GIVEN RECORDS:
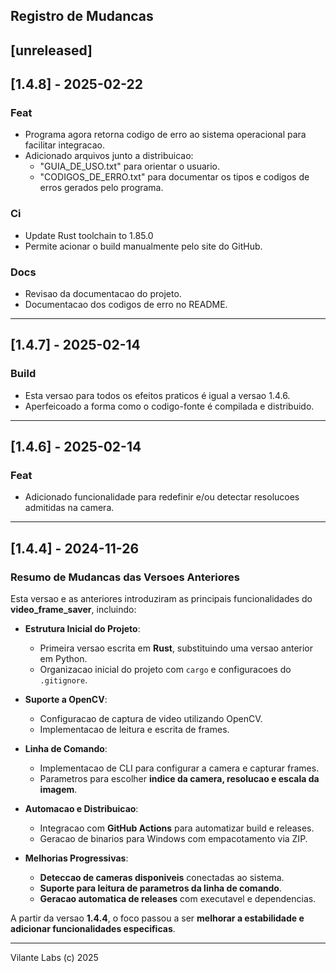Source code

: ## Registro de Mudancas
## [unreleased]

## [1.4.8] - 2025-02-22

### Feat
- Programa agora retorna codigo de erro ao sistema operacional para facilitar integracao.
- Adicionado arquivos junto a distribuicao: 
    - "GUIA_DE_USO.txt" para orientar o usuario.
    - "CODIGOS_DE_ERRO.txt" para documentar os tipos e codigos de erros gerados pelo programa.

### Ci
- Update Rust toolchain to 1.85.0
- Permite acionar o build manualmente pelo site do GitHub.

### Docs
- Revisao da documentacao do projeto.
- Documentacao dos codigos de erro no README.


---

## [1.4.7] - 2025-02-14

### Build
- Esta versao para todos os efeitos praticos é igual a versao 1.4.6.
- Aperfeicoado a forma como o codigo-fonte é compilada e distribuido.


---

## [1.4.6] - 2025-02-14

### Feat
- Adicionado funcionalidade para redefinir e/ou detectar resolucoes admitidas na camera.

---

## [1.4.4] - 2024-11-26

### **Resumo de Mudancas das Versoes Anteriores**

Esta versao e as anteriores introduziram as principais funcionalidades do **video_frame_saver**, incluindo:

- **Estrutura Inicial do Projeto**:  
  - Primeira versao escrita em **Rust**, substituindo uma versao anterior em Python.  
  - Organizacao inicial do projeto com `cargo` e configuracoes do `.gitignore`.

- **Suporte a OpenCV**:  
  - Configuracao de captura de video utilizando OpenCV.  
  - Implementacao de leitura e escrita de frames.

- **Linha de Comando**:  
  - Implementacao de CLI para configurar a camera e capturar frames.  
  - Parametros para escolher **indice da camera, resolucao e escala da imagem**.

- **Automacao e Distribuicao**:  
  - Integracao com **GitHub Actions** para automatizar build e releases.  
  - Geracao de binarios para Windows com empacotamento via ZIP.

- **Melhorias Progressivas**:  
  - **Deteccao de cameras disponiveis** conectadas ao sistema.  
  - **Suporte para leitura de parametros da linha de comando**.  
  - **Geracao automatica de releases** com executavel e dependencias.  

A partir da versao **1.4.4**, o foco passou a ser **melhorar a estabilidade e adicionar funcionalidades especificas**.

---

Vilante Labs (c) 2025
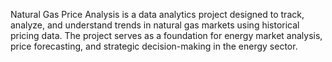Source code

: Natural Gas Price Analysis is a data analytics project designed to track, analyze, and understand trends in natural gas markets using historical pricing data. The project serves as a foundation for energy market analysis, price forecasting, and strategic decision-making in the energy sector.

EXERCISE:
From the material above, copy every line where the word "Mudancas" is found.

ANSWER SECTION:
: ## Registro de Mudancas
### **Resumo de Mudancas das Versoes Anteriores**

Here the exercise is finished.